I appreciate (and will follow) your advice about looking into more modern texts on the subject. Thanks.

17. May 6, 2013

### Staff: Mentor

Unlike the others who have responded to this thread, I totally agree with what you have expressed in the first paragraph. Maybe I learned all this in an antiquated way, but it has served me well in my extensive engineering career. And if the modern approach is more general and sophisticated, it still could not have changed the basic fundamental characteristics of vectors and tensors that you elucidated in the first paragraph.

I'd now like to say something about the gradient. The old time approach started out by looking at the differential change in a scalar field between two neighboring points in the space (or space-time):

$$df=\frac{\partial f}{\partial x^k}dx^k$$

Now, if $\vec{ds}$ represents a differential position vector between the two neighboring points, then $$\vec{ds}=\vec{a_i}dx^i$$
where the $\vec{a_i}$ are the coordinate basis vectors.

Based on the above two equations, we can write:
$$df=\vec{ds}\centerdot \nabla f$$

According to the above equations, the most natural way of writing the gradient of f is to write:

$$\nabla f = \vec{a^j}\frac{\partial f}{\partial x^j}$$

where the $\vec{a^j}$ are the duel basis vectors (aka basis 1 forms)

This is part of the motivation for referring to the gradient as an entity expressed in terms of covariant components $\frac{\partial f}{\partial x^j}$

18. May 6, 2013

### WannabeNewton

Thinking of one-forms and vectors in terms of how they transform may be fine for computational purposes but the modern notions are far superior in terms of elegance and formulating physical concepts in a coordinate-free way.

To be more precise, let $M$ be a smooth manifold and let $p\in M$. The vector space $T_{p}(M)$ is the set of all tangent vectors to $M$ at $p$ (more precisely it is the set of all derivations at $p$ which are the set of all linear functionals $X\in (C^{\infty}(M))^{*}$ such that $X(fg) = f(p)Xg + g(p)Xf$ for all $f,g\in C^{\infty}(M)$).

Before going further, let me define the pushforward of a tangent vector $X\in T_{p}(M)$ under a smooth map $F:M\rightarrow N$, where $N$ is another smooth manifold, as $F_{*}:T_{p}(M)\rightarrow T_{F(p)}(N)$ which acts on $X$ by $(F_{*}X)(f) = X(f\circ F), f\in C^{\infty}(M)$. This is in fact a derivation at $p$.
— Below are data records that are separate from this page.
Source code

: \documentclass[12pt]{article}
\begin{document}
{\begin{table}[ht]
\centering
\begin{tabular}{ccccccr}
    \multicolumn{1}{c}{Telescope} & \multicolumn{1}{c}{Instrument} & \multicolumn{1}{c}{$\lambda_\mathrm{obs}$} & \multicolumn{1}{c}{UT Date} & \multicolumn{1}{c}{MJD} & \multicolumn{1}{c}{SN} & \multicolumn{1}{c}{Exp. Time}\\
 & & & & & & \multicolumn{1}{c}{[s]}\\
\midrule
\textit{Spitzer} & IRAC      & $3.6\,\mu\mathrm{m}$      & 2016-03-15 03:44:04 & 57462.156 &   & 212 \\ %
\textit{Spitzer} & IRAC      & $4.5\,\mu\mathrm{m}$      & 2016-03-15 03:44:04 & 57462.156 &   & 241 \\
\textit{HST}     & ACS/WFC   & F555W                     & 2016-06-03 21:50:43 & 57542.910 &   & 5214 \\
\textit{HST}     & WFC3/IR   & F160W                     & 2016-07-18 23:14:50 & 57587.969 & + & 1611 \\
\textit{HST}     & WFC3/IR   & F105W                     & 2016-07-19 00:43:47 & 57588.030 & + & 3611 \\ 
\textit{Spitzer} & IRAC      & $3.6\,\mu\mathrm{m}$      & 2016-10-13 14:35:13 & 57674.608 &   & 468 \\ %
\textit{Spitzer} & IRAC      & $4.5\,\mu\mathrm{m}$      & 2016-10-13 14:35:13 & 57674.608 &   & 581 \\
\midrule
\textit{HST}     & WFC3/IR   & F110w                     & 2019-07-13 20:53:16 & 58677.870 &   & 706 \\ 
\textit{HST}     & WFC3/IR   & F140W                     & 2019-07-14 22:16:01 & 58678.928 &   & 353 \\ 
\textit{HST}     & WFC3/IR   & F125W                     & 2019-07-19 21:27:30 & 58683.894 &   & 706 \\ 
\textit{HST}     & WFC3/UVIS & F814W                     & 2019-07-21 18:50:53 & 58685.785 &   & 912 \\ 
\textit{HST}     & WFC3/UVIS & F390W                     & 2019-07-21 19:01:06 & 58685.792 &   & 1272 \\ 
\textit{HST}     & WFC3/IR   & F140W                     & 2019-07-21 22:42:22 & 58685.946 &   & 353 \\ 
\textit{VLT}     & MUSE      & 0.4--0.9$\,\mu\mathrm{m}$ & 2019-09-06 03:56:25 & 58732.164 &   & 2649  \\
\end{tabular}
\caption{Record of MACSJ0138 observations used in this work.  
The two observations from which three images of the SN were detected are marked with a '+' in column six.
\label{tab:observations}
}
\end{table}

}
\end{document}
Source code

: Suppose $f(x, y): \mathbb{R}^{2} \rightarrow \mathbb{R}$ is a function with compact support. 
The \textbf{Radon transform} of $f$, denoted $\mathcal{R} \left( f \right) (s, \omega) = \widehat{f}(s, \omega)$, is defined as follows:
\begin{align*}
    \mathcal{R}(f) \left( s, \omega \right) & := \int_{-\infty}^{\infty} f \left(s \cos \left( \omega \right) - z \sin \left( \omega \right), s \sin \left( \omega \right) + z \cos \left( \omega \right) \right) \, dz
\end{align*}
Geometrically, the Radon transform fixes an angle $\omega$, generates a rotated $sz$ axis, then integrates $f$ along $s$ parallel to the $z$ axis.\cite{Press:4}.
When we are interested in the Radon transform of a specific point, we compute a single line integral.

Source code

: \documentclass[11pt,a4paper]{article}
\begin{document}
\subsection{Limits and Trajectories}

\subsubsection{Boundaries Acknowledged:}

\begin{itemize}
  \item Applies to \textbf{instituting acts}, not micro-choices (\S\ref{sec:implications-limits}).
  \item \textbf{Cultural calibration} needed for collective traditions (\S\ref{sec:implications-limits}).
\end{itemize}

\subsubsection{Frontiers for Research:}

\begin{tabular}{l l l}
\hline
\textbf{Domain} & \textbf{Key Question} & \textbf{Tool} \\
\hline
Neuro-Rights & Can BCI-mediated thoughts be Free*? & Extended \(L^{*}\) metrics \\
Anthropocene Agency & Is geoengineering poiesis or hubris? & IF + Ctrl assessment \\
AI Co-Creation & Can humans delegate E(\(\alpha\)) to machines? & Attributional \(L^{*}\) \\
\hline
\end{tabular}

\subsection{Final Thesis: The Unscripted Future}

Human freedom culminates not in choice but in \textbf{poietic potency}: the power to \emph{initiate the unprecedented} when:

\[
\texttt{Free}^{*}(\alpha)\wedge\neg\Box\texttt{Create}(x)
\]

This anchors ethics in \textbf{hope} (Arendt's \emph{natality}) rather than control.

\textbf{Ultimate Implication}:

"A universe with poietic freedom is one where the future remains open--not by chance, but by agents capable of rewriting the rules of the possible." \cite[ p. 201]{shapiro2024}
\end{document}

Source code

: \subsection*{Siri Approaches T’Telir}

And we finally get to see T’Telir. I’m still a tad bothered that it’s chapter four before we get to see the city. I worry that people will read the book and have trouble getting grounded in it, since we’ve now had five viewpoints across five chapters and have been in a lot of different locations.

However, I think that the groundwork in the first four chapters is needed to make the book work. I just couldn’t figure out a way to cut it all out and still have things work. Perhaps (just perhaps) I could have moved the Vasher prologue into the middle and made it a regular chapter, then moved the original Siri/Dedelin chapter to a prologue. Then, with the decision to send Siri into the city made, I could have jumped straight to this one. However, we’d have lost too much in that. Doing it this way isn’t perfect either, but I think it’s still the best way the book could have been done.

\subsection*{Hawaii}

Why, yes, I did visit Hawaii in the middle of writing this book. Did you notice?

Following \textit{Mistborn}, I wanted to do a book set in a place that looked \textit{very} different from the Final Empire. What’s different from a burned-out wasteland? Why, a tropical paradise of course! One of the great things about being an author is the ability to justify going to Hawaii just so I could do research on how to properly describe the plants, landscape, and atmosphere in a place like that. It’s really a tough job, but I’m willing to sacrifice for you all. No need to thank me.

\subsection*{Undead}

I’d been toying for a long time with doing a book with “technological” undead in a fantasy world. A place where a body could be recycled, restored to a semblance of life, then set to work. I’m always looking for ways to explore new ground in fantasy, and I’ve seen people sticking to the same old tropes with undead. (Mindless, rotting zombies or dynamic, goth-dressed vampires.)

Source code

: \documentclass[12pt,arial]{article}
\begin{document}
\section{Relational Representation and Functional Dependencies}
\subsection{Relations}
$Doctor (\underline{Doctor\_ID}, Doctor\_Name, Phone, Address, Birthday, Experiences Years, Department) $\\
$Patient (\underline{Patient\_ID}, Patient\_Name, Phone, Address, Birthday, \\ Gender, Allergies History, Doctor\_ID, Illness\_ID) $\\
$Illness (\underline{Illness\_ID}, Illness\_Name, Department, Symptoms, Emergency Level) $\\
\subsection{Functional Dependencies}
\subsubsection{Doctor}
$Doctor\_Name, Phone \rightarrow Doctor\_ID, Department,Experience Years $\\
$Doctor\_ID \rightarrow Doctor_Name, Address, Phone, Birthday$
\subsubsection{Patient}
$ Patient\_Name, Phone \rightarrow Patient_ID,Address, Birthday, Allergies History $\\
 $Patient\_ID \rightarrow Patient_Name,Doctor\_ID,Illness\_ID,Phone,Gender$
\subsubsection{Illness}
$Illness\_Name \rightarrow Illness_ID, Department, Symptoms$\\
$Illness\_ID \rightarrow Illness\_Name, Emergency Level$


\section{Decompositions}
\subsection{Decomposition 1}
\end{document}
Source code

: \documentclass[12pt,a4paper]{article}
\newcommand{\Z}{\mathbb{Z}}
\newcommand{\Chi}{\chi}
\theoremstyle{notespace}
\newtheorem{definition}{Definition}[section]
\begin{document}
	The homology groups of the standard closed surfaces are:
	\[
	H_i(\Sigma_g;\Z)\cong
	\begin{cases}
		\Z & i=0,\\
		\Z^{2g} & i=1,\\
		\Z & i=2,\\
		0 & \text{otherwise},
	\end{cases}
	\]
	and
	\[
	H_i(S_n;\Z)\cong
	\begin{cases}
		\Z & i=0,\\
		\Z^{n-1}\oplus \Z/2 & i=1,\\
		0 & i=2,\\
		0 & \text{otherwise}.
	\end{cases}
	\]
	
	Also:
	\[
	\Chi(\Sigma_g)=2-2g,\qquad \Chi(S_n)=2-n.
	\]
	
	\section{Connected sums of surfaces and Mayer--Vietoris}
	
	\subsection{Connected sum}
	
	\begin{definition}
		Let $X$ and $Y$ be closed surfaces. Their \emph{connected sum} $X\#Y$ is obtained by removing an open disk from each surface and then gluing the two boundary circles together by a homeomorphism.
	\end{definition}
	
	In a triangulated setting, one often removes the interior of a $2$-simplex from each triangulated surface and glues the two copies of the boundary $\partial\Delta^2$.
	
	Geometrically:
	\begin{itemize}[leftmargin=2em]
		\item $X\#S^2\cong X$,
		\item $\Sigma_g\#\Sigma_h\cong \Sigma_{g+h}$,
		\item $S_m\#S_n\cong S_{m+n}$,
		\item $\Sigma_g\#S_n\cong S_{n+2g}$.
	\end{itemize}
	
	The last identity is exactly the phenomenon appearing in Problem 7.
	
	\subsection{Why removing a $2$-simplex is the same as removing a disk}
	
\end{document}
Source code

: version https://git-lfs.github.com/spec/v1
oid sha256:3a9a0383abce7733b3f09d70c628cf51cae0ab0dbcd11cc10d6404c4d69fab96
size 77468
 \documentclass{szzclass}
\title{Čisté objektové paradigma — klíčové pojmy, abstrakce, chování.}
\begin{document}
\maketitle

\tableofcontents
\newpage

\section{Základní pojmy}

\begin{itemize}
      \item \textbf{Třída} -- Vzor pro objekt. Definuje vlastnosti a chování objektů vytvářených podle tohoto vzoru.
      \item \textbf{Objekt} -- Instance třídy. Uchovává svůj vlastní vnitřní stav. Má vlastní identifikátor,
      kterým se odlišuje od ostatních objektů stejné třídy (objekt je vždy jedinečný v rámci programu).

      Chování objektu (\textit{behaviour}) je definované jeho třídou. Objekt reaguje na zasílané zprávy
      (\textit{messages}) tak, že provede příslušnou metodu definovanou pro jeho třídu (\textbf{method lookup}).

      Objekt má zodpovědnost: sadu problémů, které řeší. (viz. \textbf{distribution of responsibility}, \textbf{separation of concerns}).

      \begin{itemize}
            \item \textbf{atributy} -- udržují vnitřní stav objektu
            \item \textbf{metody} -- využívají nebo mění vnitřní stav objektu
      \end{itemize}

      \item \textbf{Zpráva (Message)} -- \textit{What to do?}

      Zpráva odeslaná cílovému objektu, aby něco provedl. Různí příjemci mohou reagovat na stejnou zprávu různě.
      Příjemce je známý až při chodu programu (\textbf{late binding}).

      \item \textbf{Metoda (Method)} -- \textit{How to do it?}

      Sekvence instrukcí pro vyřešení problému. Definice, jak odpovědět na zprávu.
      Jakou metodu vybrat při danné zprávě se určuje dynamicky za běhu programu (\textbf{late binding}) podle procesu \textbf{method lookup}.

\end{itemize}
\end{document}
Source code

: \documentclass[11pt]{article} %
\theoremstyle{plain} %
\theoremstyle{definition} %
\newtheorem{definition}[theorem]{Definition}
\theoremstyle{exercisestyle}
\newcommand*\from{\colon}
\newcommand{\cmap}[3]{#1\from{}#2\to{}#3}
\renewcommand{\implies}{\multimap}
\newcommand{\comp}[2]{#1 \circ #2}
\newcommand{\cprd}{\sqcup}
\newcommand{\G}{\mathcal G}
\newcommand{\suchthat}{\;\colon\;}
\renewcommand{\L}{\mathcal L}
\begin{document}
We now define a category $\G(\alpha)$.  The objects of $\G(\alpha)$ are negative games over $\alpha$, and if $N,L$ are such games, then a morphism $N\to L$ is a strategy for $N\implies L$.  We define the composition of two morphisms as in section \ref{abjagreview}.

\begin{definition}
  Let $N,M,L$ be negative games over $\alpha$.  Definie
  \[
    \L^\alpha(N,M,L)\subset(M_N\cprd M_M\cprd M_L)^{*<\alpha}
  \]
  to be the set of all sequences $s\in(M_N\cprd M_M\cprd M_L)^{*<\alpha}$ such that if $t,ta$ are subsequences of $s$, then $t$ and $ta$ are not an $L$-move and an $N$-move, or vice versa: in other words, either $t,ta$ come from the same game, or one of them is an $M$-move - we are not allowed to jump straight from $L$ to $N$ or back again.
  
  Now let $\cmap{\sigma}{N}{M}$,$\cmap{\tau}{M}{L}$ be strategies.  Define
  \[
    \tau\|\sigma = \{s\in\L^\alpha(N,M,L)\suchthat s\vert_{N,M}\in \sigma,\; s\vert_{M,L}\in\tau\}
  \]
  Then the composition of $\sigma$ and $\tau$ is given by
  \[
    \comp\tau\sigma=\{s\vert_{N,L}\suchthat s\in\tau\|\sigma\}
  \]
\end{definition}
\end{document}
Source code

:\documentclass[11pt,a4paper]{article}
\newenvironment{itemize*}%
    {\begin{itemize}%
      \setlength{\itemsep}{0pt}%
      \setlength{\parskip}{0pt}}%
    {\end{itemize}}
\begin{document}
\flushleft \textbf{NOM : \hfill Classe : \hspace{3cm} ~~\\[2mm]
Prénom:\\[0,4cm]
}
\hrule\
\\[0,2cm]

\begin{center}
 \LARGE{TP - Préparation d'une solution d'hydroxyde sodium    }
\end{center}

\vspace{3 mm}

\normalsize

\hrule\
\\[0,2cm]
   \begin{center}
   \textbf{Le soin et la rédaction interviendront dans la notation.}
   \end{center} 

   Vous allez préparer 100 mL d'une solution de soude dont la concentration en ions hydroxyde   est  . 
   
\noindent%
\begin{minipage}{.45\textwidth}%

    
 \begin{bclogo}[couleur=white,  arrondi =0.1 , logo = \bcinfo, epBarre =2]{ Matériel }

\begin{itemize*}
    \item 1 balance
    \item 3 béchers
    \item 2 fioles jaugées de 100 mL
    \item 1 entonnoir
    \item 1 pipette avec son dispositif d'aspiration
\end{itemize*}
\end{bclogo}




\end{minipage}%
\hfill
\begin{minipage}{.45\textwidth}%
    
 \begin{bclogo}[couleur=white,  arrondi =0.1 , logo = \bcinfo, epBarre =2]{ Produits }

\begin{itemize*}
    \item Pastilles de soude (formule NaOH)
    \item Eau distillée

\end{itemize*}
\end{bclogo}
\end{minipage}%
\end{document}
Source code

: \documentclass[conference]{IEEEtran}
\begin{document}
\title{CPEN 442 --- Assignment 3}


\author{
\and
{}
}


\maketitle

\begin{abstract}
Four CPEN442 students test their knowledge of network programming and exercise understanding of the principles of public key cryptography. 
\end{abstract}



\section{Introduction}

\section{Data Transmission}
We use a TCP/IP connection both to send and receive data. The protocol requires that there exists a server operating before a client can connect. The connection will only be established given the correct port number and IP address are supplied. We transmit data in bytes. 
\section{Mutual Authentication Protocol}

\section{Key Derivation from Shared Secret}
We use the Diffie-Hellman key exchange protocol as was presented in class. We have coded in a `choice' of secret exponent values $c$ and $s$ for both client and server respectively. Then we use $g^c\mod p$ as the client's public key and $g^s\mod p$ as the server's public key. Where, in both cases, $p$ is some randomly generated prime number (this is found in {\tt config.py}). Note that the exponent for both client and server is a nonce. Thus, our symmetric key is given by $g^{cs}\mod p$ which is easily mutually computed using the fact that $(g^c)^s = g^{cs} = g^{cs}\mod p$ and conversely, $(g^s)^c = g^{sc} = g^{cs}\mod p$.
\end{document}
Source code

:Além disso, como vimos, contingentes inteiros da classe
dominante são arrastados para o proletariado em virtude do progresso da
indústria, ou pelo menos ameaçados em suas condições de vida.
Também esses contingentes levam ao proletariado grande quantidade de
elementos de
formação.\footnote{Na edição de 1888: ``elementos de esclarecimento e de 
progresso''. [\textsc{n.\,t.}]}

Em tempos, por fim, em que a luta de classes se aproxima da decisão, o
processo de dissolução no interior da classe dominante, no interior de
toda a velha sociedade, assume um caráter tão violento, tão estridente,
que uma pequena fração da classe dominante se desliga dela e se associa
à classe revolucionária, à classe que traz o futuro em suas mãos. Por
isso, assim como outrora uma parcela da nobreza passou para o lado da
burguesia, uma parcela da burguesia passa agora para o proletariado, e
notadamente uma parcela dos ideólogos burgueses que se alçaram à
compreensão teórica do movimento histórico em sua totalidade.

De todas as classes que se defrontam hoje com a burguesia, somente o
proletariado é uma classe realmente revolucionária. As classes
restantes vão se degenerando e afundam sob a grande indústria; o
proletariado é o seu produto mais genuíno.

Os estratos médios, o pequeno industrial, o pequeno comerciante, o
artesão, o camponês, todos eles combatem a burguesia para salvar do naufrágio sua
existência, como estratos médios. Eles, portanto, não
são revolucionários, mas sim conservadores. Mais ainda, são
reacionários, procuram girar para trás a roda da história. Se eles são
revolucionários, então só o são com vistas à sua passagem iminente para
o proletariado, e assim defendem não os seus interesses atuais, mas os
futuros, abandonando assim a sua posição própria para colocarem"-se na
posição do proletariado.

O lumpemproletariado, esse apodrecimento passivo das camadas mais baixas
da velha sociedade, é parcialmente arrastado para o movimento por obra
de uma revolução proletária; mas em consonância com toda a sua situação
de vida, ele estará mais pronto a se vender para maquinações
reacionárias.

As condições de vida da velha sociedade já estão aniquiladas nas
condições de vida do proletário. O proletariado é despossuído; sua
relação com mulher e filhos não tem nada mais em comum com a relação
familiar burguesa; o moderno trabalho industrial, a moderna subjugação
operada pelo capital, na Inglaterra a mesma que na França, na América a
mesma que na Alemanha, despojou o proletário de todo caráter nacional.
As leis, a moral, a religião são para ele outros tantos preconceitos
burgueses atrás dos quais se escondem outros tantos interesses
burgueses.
Now, let $\gamma:J\subseteq \mathbb{R}\rightarrow M$ be a smooth curve and define the tangent vector to $\dot{\gamma}(t_0)$ at $t_{0}\in J$ by $\dot{\gamma}(t_0)(f) = (\gamma_{*}\frac{\mathrm{d} }{\mathrm{d} t}|_{t_0})f = \frac{\mathrm{d} }{\mathrm{d} t}|_{t_0}(f\circ \gamma)$ where $\frac{\mathrm{d} }{\mathrm{d} t}|_{t_0}$ is the usual derivative in $\mathbb{R}$. Note that $\dot{\gamma}(t_0)$ is a derivation at $p = \gamma(t_0)$ by the usual product rule for ordinary derivatives so $\dot{\gamma}(t_{0})\in T_{p}(M)$. This is why we say the 4-velocity to the wordline of a test particle in space-time (or just the velocity vector of some smooth curve in general) is a tangent vector. The above are what the outdated terminology would label as "contravariant vectors".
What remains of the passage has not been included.